■ **Your task**
Each entry below must appear in the answer exactly as written.

■ **Records for the task**
----

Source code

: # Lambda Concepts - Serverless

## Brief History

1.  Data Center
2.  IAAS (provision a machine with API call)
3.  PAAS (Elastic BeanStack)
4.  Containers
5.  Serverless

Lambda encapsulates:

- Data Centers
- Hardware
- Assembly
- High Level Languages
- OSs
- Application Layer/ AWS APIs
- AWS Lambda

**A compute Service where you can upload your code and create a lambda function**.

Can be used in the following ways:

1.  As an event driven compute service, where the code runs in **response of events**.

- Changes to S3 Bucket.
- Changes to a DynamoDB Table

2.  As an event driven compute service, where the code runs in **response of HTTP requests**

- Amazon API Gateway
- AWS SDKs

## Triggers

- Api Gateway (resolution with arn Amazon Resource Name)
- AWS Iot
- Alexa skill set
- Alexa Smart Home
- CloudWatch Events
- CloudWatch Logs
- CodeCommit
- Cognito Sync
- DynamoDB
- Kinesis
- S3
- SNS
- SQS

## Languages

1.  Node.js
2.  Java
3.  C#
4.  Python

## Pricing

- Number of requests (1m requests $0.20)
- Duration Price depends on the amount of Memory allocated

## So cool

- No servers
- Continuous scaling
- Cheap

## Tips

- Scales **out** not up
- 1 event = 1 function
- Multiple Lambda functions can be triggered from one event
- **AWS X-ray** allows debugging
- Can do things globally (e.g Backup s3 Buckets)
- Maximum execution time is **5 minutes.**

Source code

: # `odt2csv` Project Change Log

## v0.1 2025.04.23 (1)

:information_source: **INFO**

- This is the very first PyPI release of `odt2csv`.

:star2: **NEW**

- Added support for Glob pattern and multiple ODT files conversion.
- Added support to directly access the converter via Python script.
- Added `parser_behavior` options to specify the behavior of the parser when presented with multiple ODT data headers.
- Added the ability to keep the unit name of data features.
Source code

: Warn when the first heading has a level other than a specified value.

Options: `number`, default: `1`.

----

■ **Answer box**
Source code

: # Lambda Concepts - Serverless

## Brief History

1.  Data Center
2.  IAAS (provision a machine with API call)
3.  PAAS (Elastic BeanStack)
4.  Containers
5.  Serverless

Lambda encapsulates:

- Data Centers
- Hardware
- Assembly
- High Level Languages
- OSs
- Application Layer/ AWS APIs
- AWS Lambda

**A compute Service where you can upload your code and create a lambda function**.

Can be used in the following ways:

1.  As an event driven compute service, where the code runs in **response of events**.

- Changes to S3 Bucket.
- Changes to a DynamoDB Table

2.  As an event driven compute service, where the code runs in **response of HTTP requests**

- Amazon API Gateway
- AWS SDKs

## Triggers

- Api Gateway (resolution with arn Amazon Resource Name)
- AWS Iot
- Alexa skill set
- Alexa Smart Home
- CloudWatch Events
- CloudWatch Logs
- CodeCommit
- Cognito Sync
- DynamoDB
- Kinesis
- S3
- SNS
- SQS

## Languages

1.  Node.js
2.  Java
3.  C#
4.  Python

## Pricing

- Number of requests (1m requests $0.20)
- Duration Price depends on the amount of Memory allocated

## So cool

- No servers
- Continuous scaling
- Cheap

## Tips

- Scales **out** not up
- 1 event = 1 function
- Multiple Lambda functions can be triggered from one event
- **AWS X-ray** allows debugging
- Can do things globally (e.g Backup s3 Buckets)
- Maximum execution time is **5 minutes.**

Source code

: # `odt2csv` Project Change Log

## v0.1 2025.04.23 (1)

:information_source: **INFO**

- This is the very first PyPI release of `odt2csv`.

:star2: **NEW**

- Added support for Glob pattern and multiple ODT files conversion.
- Added support to directly access the converter via Python script.
- Added `parser_behavior` options to specify the behavior of the parser when presented with multiple ODT data headers.
- Added the ability to keep the unit name of data features.
Source code

: Warn when the first heading has a level other than a specified value.

Options: `number`, default: `1`.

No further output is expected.